“This [AI] thing–is it a virus, a drug, or a religion?”
Juanita shrugs. “What’s the difference?”
― Neal Stephenson, Snow Crash
If you haven’t heard about the Generative AI revolution it’s likely you’ve been living as a hermit in a cave. It’s everywhere. It feels as if the world has embraced it with open arms, but the truth is that it’s bumpy in the trenches. This is my experience thus far as an engineer and a manager.
First, a disclaimer: I’m not against generative AI technologies. I think they are neither good nor bad. They are merely yet another tool in our arsenal. However, there are some very serious problems that I see associated with the current approach to GenAI.
1. Licensing and Intellectual Property Violations
The use of “public” data for training models has led to gross violations of intellectual property. Companies developing LLMs have made significant profits by essentially stealing content. Just because information is accessible doesn’t mean it’s free to use commercially. There are ways to indicate to web crawlers that data shouldn’t be used for model training, but the respect for these measures is questionable. Then there’s the matter of End User License Agreements. Adobe was caught forcing its customers to grant them wildly permissive license to effectively do as they pleased. Although Adobe promised that they would not use customer content for training, can they really be trusted given their shady practices? Established precedent show companies to really only respect one thing: the need to increase share price and appease Wall Street. However we are starting to see an increase in lawsuits, which I hope establishes legal precedents to prevent such behaviors.
2. Replacement of Human Jobs
Companies often deny that they intend to replace humans with AI, citing economic challenges as the reason for cutting costs. However, a glance at quarterly reports of major tech companies shows significant profits. Phrases like “we need to operate leaner” are often code for increasing share price at the expense of jobs. In my own experience, we’ve been told that if we’re not using AI in our daily tasks, we’re not doing our jobs. This has understandably been met with resistance. Tech workers can see through the corporate rhetoric.

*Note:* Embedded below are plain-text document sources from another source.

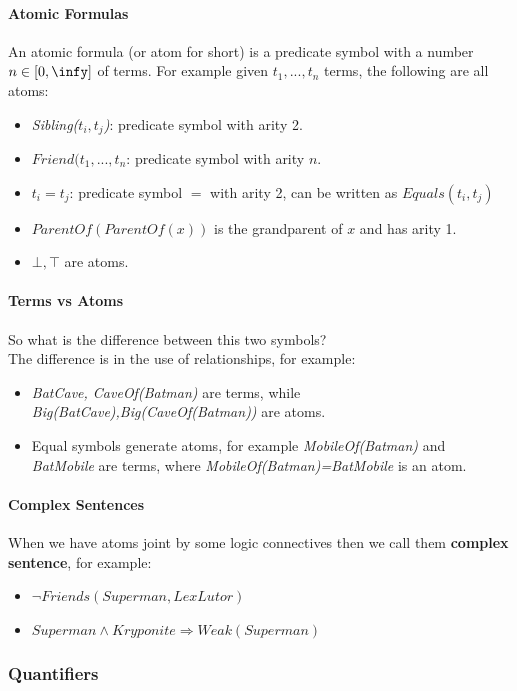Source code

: \documentclass[10pt,a4paper]{article}
\begin{document}
\paragraph{Atomic Formulas}
An atomic formula (or atom for short) is a predicate symbol with a number $n\in [0,\infy]$ of terms. For example given $t_1,...,t_n$ terms, the following are all atoms:
\begin{itemize}
\item \textit{Sibling($t_i,t_j$)}:  predicate symbol with arity 2.
\item $Friend(t_1,...,t_n$: predicate symbol with arity $n$.
\item $t_i=t_j$: predicate symbol $=$ with arity 2, can be written as $Equals(t_i,t_j)$
\item $ParentOf(ParentOf(x))$ is the grandparent of $x$ and has arity 1.
\item $\bot ,\top$ are atoms.
\end{itemize}

\paragraph{Terms vs Atoms}
So what is the difference between this two symbols?\\
The difference is in the use of relationships, for example:
\begin{itemize}
\item \textit{BatCave, CaveOf(Batman)} are terms, while \textit{Big(BatCave),Big(CaveOf(Batman))} are atoms.
\item Equal symbols generate atoms, for example \textit{MobileOf(Batman)} and \textit{BatMobile} are terms, where \textit{MobileOf(Batman)=BatMobile} is an atom.
\end{itemize}

\paragraph{Complex Sentences}
When we have atoms joint by some logic connectives then we call them \textbf{complex sentence}, for example:
\begin{itemize}
\item $\neg Friends(Superman,LexLutor)$
\item $Superman\wedge Kryponite \Rightarrow Weak(Superman)$
\end{itemize}

\subsubsection{Quantifiers}
\end{document}
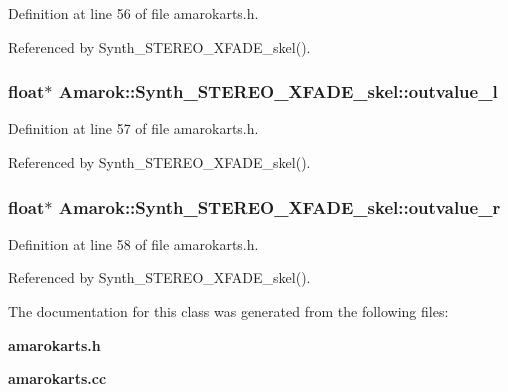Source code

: Definition at line 56 of file amarokarts.h.

Referenced by Synth\_\-STEREO\_\-XFADE\_\-skel().
\subsubsection{\setlength{\rightskip}{0pt plus 5cm}float$\ast$ {\bf Amarok::Synth\_\-STEREO\_\-XFADE\_\-skel::outvalue\_\-l}\hspace{0.3cm}{\tt  [protected]}}\label{classAmarok_1_1Synth__STEREO__XFADE__skel_Amarok_1_1Synth__STEREO__XFADE__skelp4}




Definition at line 57 of file amarokarts.h.

Referenced by Synth\_\-STEREO\_\-XFADE\_\-skel().
\subsubsection{\setlength{\rightskip}{0pt plus 5cm}float$\ast$ {\bf Amarok::Synth\_\-STEREO\_\-XFADE\_\-skel::outvalue\_\-r}\hspace{0.3cm}{\tt  [protected]}}\label{classAmarok_1_1Synth__STEREO__XFADE__skel_Amarok_1_1Synth__STEREO__XFADE__skelp5}




Definition at line 58 of file amarokarts.h.

Referenced by Synth\_\-STEREO\_\-XFADE\_\-skel().

The documentation for this class was generated from the following files:\begin{CompactItemize}
\item 
{\bf amarokarts.h}\item 
{\bf amarokarts.cc}\end{CompactItemize}

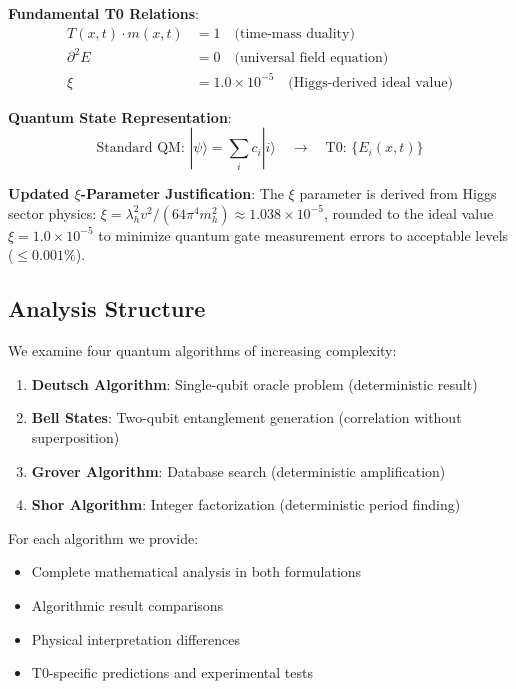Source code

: \documentclass[12pt,a4paper]{article}
\newcommand{\Efield}{E}
\begin{document}
	\begin{tcolorbox}[colback=blue!5!white,colframe=blue!75!black,title=Core T0 Principles with Updated $\xi$ Parameter]
		\textbf{Fundamental T0 Relations}:
		\begin{align}
			T(x,t) \cdot m(x,t) &= 1 \quad \text{(time-mass duality)} \\
			\partial^2 \Efield &= 0 \quad \text{(universal field equation)} \\
			\xi &= 1.0 \times 10^{-5} \quad \text{(Higgs-derived ideal value)}
		\end{align}
		
		\textbf{Quantum State Representation}:
		\begin{equation}
			\text{Standard QM: } |\psi\rangle = \sum_i c_i |i\rangle \quad \rightarrow \quad \text{T0: } \{\Efield_i(x,t)\}
		\end{equation}
		
		\textbf{Updated $\xi$-Parameter Justification}:
		The $\xi$ parameter is derived from Higgs sector physics: $\xi = \lambda_h^2 v^2/(64\pi^4 m_h^2) \approx 1.038 \times 10^{-5}$, rounded to the ideal value $\xi = 1.0 \times 10^{-5}$ to minimize quantum gate measurement errors to acceptable levels ($\leq 0.001\%$).
	\end{tcolorbox}
	
	\subsection{Analysis Structure}
	
	We examine four quantum algorithms of increasing complexity:
	
	\begin{enumerate}
		\item \textbf{Deutsch Algorithm}: Single-qubit oracle problem (deterministic result)
		\item \textbf{Bell States}: Two-qubit entanglement generation (correlation without superposition)
		\item \textbf{Grover Algorithm}: Database search (deterministic amplification)
		\item \textbf{Shor Algorithm}: Integer factorization (deterministic period finding)
	\end{enumerate}
	
	For each algorithm we provide:
	\begin{itemize}
		\item Complete mathematical analysis in both formulations
		\item Algorithmic result comparisons
		\item Physical interpretation differences
		\item T0-specific predictions and experimental tests
	\end{itemize}
	
\end{document}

This will likely be most challenging in the US, where worker protections are largely nonexistent. The only thing protecting companies at the time of this writing is the incredibly difficult labor market. And by “difficult labor market” I mean “companies have fired a lot of people and it’s tough to get a job.” Companies beware, though, once the market conditions improve there’s going to be a mass exodus from wherever Finance squeezed budgets and shoved AI down everyone’s throats.
3. Rushing Towards General Intelligence
The potential existential crisis posed by rapid AI advancement sounds like sci-fi, but it’s real. The exponential growth in AI capabilities is hard to comprehend. Comparing the improvements in the last year to the last six months shows remarkable advancements. Although we won’t see Moore’s Law-like doubling of capability every year, we will see a compound interest-like effect. The problem is we can’t predict the rate at which AI will grow in ability. This unpredictability is what makes the situation worrisome. We need to slow down and establish protocols and controls to prevent catastrophic scenarios. Unfortunately, between some people’s naivete and Wall Street’s insatiable appetite for share price growth, a cautious approach seems unlikely.
However, it’s not all doom and gloom. There are tangible benefits to GenAI. For example, it helps me significantly in my work tasks. Preparing presentations or reports, which once took days of Excel analysis, now takes hours. GenAI assists in crafting and reviewing emails, checking for tone, and searching through documents and emails. The AI summary and analysis feature in Teams transcripts is excellent. From a coding perspective, the AI’s suggestions are almost eerily accurate, hitting about 80% correctness. This allows me to focus on the more interesting aspects of coding rather than repetitive tasks. It also helps answer questions when I get stuck (these days that’s a lot as coding is not my primary focus). I do believe it can help other engineers in their day-to-day if used correctly. I find that it’s most powerful acting as a cognitive prosthesis.
In conclusion, GenAI is a mixed bag. It offers benefits but has arrived through questionable means, and companies continue to exploit it to cut labor costs while denying it. Don’t believe everything you hear, folks. The truth is out there.
1I am Cranky Old, born four hundred years ago in the Highlands of Scotland. I am Immortal and I am not alone.